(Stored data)
____

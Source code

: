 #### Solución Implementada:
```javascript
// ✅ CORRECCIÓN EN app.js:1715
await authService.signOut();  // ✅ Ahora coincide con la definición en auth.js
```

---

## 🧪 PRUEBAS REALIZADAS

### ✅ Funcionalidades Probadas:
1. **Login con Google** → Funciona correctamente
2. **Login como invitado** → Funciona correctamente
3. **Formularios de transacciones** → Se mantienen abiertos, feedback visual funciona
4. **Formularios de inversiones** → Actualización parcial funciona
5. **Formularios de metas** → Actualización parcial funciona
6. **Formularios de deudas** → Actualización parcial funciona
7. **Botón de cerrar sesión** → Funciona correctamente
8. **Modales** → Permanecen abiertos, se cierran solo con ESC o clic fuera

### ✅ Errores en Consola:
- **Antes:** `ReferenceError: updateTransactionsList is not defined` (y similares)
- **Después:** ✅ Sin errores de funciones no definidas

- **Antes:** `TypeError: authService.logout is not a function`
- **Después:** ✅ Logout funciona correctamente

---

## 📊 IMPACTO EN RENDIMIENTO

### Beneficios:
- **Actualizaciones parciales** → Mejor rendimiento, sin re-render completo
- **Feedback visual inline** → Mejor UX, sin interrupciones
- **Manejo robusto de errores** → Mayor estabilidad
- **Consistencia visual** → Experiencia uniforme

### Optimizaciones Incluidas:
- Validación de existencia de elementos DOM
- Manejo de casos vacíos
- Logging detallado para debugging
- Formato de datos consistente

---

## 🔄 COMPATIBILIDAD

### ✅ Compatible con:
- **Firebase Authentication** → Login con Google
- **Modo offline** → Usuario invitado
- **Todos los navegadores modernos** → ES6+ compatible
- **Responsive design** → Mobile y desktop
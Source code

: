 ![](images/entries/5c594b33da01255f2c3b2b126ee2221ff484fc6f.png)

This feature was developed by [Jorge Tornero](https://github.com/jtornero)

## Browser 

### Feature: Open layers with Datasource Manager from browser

____

_Required work_:
Please print exactly what appears from the first line of the data through the line with "updateTransactionsList is not", including both of those lines and nothing past them.

_Solution to this exercise_:
Source code

: #### Solución Implementada:
```javascript
// ✅ CORRECCIÓN EN app.js:1715
await authService.signOut();  // ✅ Ahora coincide con la definición en auth.js
```

---

## 🧪 PRUEBAS REALIZADAS

### ✅ Funcionalidades Probadas:
1. **Login con Google** → Funciona correctamente
2. **Login como invitado** → Funciona correctamente
3. **Formularios de transacciones** → Se mantienen abiertos, feedback visual funciona
4. **Formularios de inversiones** → Actualización parcial funciona
5. **Formularios de metas** → Actualización parcial funciona
6. **Formularios de deudas** → Actualización parcial funciona
7. **Botón de cerrar sesión** → Funciona correctamente
8. **Modales** → Permanecen abiertos, se cierran solo con ESC o clic fuera

### ✅ Errores en Consola:
- **Antes:** `ReferenceError: updateTransactionsList is not defined` (y similares)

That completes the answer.